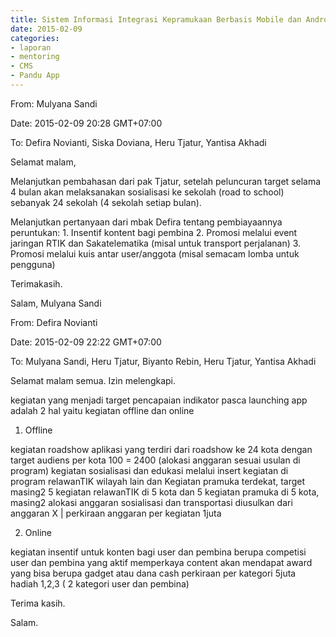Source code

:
 ```yaml
---
title: Sistem Informasi Integrasi Kepramukaan Berbasis Mobile dan Android - Mentoring 09 Februari 2015
date: 2015-02-09
categories:
- laporan
- mentoring
- CMS
- Pandu App
---
```


From: Mulyana Sandi 

Date: 2015-02-09 20:28 GMT+07:00 

To: Defira Novianti, Siska Doviana, Heru Tjatur, Yantisa Akhadi

Selamat malam,

Melanjutkan pembahasan dari pak Tjatur, setelah peluncuran target selama 4 bulan akan melaksanakan sosialisasi ke sekolah (road to school) sebanyak 24 sekolah (4 sekolah setiap bulan).

Melanjutkan pertanyaan dari mbak Defira tentang pembiayaannya peruntukan: 1. Insentif kontent bagi pembina 2. Promosi melalui event jaringan RTIK dan Sakatelematika (misal untuk transport perjalanan) 3. Promosi melalui kuis antar user/anggota (misal semacam lomba untuk pengguna)

Terimakasih.

Salam, 
Mulyana Sandi


From: Defira Novianti 

Date: 2015-02-09 22:22 GMT+07:00 

To: Mulyana Sandi, Heru Tjatur, Biyanto Rebin, Heru Tjatur, Yantisa Akhadi

Selamat malam semua. Izin melengkapi.

kegiatan yang menjadi target pencapaian indikator pasca launching app adalah 2 hal yaitu kegiatan offline dan online

1. Offline

kegiatan roadshow aplikasi yang terdiri dari roadshow ke 24 kota dengan target audiens per kota 100 = 2400 (alokasi anggaran sesuai usulan di program)
kegiatan sosialisasi dan edukasi melalui insert kegiatan di program relawanTIK wilayah lain dan Kegiatan pramuka terdekat, target masing2 5 kegiatan relawanTIK di 5 kota dan 5 kegiatan pramuka di 5 kota, masing2 alokasi anggaran sosialisasi dan transportasi diusulkan dari anggaran X | perkiraan anggaran per kegiatan 1juta

2. Online

kegiatan insentif untuk konten bagi user dan pembina berupa competisi user dan pembina yang aktif memperkaya content akan mendapat award yang bisa berupa gadget atau dana cash perkiraan per kategori 5juta hadiah 1,2,3 ( 2 kategori user dan pembina)

Terima kasih. 

Salam.
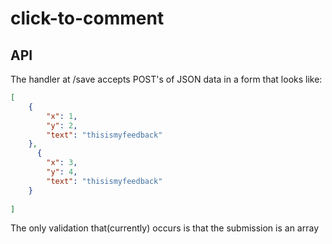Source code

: click-to-comment
================


## API

The handler at /save accepts POST's of JSON data in a form that looks like:

```json
[
    {
        "x": 1,
        "y": 2,
        "text": "thisismyfeedback"
    },
      {
        "x": 3,
        "y": 4,
        "text": "thisismyfeedback"
    }
  
]
```

The only validation that(currently) occurs is that the submission is an array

══════════════════════════════

Each line of the data that includes the word "anggaran" counts once; report the total and nothing more.

2